THROWING YOUR BRAINS OUT WITH THE TRASH©
Forrest McHugh was beaming. Employees filed into the auditorium, greeting each other in hushed tones and friendly handshakes. Once everyone was settled, the stage crew dimmed the house lights and trailed Forrest with a spotlight as he approached the podium.
"Welcome to our first employee meeting in our beautiful new building and high tech auditorium." The sound quality was terrific–no microphone squeals–and everyone was attentive.
"You've all worked hard to help us achieve this success. We are so fortunate to have moved to this sparkling new facility in the northwest sector of the city. It's through your hard work and effort that we've been able to move from the grim, grey factory district to an open environment, surrounded by real trees and real flowering plants. The architects and interior designers have done an outstanding job, and I hope that you are as proud and happy to be here as I am."

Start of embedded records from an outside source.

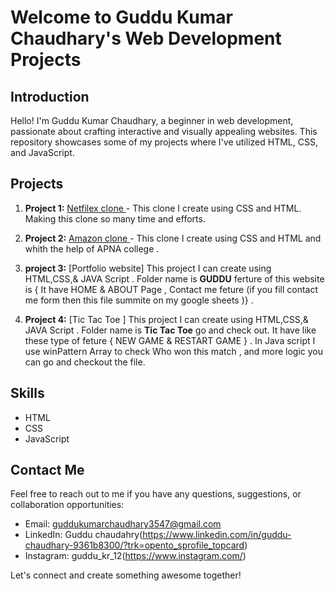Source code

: # Welcome to Guddu Kumar Chaudhary's Web Development Projects

## Introduction
Hello! I'm Guddu Kumar Chaudhary, a beginner in web development, passionate about crafting interactive and visually appealing websites. This repository showcases some of my projects where I've utilized HTML, CSS, and JavaScript.

## Projects
1. **Project 1:** [Netfilex clone ]((http://127.0.0.1:5500/personal-repository/netflix/index1.html)) - This clone I create using CSS and HTML. Making this clone so many time and efforts.

2. **Project 2:** [Amazon clone ]((http://127.0.0.1:5500/personal-repository/Amazon.com/index.html)) - This clone I create using CSS and HTML and whith the help of APNA college .

3. **project 3:** [Portfolio website] This project I can create using HTML,CSS,& JAVA Script . Folder name is **GUDDU** ferture of this website is { It have HOME & ABOUT Page , Contact me feture (if you fill contact me form then this file summite on my google sheets )} .

4. **Project 4:** [Tic Tac Toe ] This project I can create using HTML,CSS,& JAVA Script . Folder name is **Tic Tac Toe** go and check out. It have like these type of feture { NEW GAME & RESTART GAME } . In Java script I use winPattern Array to check Who won this match , and more logic you can go and checkout the file.

## Skills
- HTML
- CSS
- JavaScript
## Contact Me
Feel free to reach out to me if you have any questions, suggestions, or collaboration opportunities:
- Email: guddukumarchaudhary3547@gmail.com
- LinkedIn: Guddu chaudahry(https://www.linkedin.com/in/guddu-chaudhary-9361b8300/?trk=opento_sprofile_topcard)
- Instagram: guddu_kr_12(https://www.instagram.com/)

Let's connect and create something awesome together!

The crowed buzzed in agreement, while Forrest paused. "It's because we're all so proud of our new environment that I feel we must talk about maintaining that pride. We had a tendency–myself included–to be somewhat careless in our prior facility. Never careless in our work, mind you, but careless about our surroundings. If coffee spilled, we didn't bother to wipe it up. There was often a trail of popcorn that led from the vending machines to some of your desk areas. Our contract cleaning crew was not very effective, and dust bunnies occasionally hopped about when someone left the door ajar and a strong wind whipped through the main floor. We were all so intense about helping this company grow that we didn't pay much attention to our environment. I guess it was pretty hard to see very well in the dismal setting, so it's not surprising none of us looked very hard. But we've moved uptown now, and I'm sure you'll join me in treating this office as though it were your home. You've earned it and deserve to enjoy it for a long, long time."

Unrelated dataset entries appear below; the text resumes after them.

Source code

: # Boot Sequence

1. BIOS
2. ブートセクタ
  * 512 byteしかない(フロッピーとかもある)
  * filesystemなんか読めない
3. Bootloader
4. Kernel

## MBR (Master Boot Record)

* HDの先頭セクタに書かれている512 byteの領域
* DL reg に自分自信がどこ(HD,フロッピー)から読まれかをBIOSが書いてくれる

Forrest smiled and paused as he panned the audience. "To insure that we continually enjoy our new surroundings, I've hired an excellent cleaning service. But I'm also asking each and every one of you to do your part to help maintain the building. If you see a stray piece of paper on the floor, pitch in and help us keep our company beautiful. I, for one, will make it my business to tour the halls on a regular basis and contribute to this ideal. I appreciate your cooperation. I hope you are as thrilled as I am and will join me and Mayor Clemson, as well as your favorite Channel 8 news personalities, in the dedication ceremonies and ribbon cutting. With that in mind, please adjourn to our cafeteria for the ceremony and refreshments."
The houselights brightened and everyone began their exit. The activities and social period lasted about an hour, and employees returned to their work stations to complete the last hour or so of the day.

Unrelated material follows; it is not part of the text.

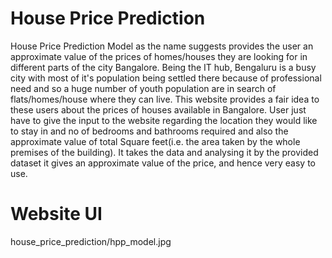# House Price Prediction
House Price Prediction Model as the name suggests provides the user an approximate value of the prices of homes/houses they are looking for in different parts of the city Bangalore. Being the IT hub, Bengaluru is a busy city with most of it's population being settled there because of professional need and so a huge number of youth population are in search of flats/homes/house where they can live. This website provides a fair idea to these users about the prices of houses available in Bangalore. User just have to give the input to the website regarding the location they would like to stay in and no of bedrooms and bathrooms required and also the approximate value of total Square feet(i.e. the area taken by the whole premises of the building). It takes the data and analysing it by the provided dataset it gives an approximate value of the price, and hence very easy to use. 

# Website UI
house_price_prediction/hpp_model.jpg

Ozzie had always been known as a practical joker. He was overweight, balding, and full of mischief. His favorite hangout was Spencer Gifts, checking out the latest gag that he could pull on his co-workers. Ozzie helped make the three years they worked in the factory district's dismal dungeon somewhat tolerable. So, when he stepped off the elevator clutching his chest and falling to the floor, everyone just laughed and walked over him on their way back to their desk. A few looked back, shaking their heads.
"Ozzie will do anything for a laugh," Larry chuckled, but his smile abruptly changed to horror. "Oh, God, Ozzie is really having a heart attack. He's vomiting and gasping for air." In a flash, he directed Dick, "Quick, get some paper towels, I've got to administer CPR." Then he yelled to Marcy, "Call 911."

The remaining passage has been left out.